Try it – Transcribe each record exactly. Omit the pictures.

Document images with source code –

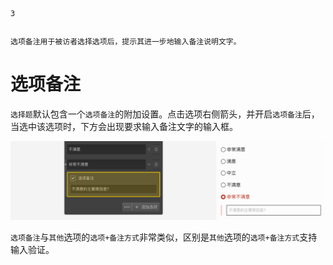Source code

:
 ```index
3
```
```tag

```
```summary
选项备注用于被访者选择选项后，提示其进一步地输入备注说明文字。
```
# 选项备注

`选择题`默认包含一个`选项备注`的附加设置。点击选项右侧箭头，并开启`选项备注`后，当选中该选项时，下方会出现要求输入备注文字的输入框。

<img src='../assets/03optionSetting/03optionComment/comments.png'>

`选项备注`与`其他`选项的`选项+备注方式`非常类似，区别是`其他`选项的`选项+备注方式`支持输入验证。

Answer below –
Source code

:
 ```index
3
```
```tag

```
```summary
选项备注用于被访者选择选项后，提示其进一步地输入备注说明文字。
```
# 选项备注

`选择题`默认包含一个`选项备注`的附加设置。点击选项右侧箭头，并开启`选项备注`后，当选中该选项时，下方会出现要求输入备注文字的输入框。

<img src='../assets/03optionSetting/03optionComment/comments.png'>

`选项备注`与`其他`选项的`选项+备注方式`非常类似，区别是`其他`选项的`选项+备注方式`支持输入验证。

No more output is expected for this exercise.